Written By: Lilly Meehan, Ventura, California
I went to the local thrift stores in search of a project and found this funky little table. It was clearly someone’s shop project; it had a terrible paint job, and lots of blemishes. Having recently become aware of the trend of covering table tops, counter tops, and even floors with pennies, I realized this was the perfect little piece for the penny treatment.
After filling in the nicks and dents and sanding it lightly, I spray painted it. A trip to the bank brought home about $10 in rolled pennies, it was a little bit hard to estimate how many pennies were needed. First I sorted through the pennies to find the especially grungy ones; in a project like this you want the variety of clean, dirty, shiny and dull. Some of the pennies had greenish copper residue and were set aside so they would not be cleaned.
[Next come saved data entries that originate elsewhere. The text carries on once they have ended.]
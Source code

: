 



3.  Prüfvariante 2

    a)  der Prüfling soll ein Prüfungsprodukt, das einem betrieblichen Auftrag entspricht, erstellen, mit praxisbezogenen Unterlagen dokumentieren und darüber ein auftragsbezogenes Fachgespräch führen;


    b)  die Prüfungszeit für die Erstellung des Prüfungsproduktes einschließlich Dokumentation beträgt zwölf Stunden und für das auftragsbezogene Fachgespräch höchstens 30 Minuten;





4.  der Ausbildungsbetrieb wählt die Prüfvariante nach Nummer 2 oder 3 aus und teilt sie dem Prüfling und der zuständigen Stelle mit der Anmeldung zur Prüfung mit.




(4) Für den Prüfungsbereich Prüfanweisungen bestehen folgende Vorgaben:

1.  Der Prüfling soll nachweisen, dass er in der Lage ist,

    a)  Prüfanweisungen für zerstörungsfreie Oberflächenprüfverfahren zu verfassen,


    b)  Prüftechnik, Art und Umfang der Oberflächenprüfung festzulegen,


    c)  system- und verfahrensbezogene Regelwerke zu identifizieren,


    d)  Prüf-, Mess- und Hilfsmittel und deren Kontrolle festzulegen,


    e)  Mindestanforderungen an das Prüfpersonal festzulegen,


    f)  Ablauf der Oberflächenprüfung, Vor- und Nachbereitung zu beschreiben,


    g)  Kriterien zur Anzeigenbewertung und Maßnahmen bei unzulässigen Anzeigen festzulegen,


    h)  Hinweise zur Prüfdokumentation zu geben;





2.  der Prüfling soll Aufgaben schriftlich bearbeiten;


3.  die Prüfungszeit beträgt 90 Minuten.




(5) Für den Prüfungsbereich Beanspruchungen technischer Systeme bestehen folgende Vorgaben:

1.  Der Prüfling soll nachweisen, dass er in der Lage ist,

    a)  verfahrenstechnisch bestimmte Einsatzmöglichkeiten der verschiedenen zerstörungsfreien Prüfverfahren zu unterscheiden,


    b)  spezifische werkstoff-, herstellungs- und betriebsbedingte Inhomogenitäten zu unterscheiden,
Half of the pennies were washed in Tarnex, which surprisingly yielded an unexpected irregular rainbow tarnish pattern. All the pennies were washed with soap and water. Using Liquid Nails adhesive in the small tube with the fine point tip, each penny was applied one at a time, much like applying tiles. In the very center of the table a group of shiny 2012 pennies were placed, all facing the same direction, to denote when the project was done.
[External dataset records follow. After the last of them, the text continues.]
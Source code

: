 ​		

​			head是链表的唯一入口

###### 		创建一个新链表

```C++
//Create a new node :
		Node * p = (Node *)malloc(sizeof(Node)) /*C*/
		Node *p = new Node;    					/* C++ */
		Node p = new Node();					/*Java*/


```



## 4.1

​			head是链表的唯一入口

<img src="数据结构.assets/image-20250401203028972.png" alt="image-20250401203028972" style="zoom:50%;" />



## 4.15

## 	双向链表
All of the directions for doing penny projects had an additional step of applying an epoxy layer over the pennies, making the surface smooth and waterproof, but since this is only a small occasional table I found that step both intimidating and unnecessary. It was finished off with a clear sealer. As is my custom I always write in a hidden area the date of the project and my name. This project was a lot of fun.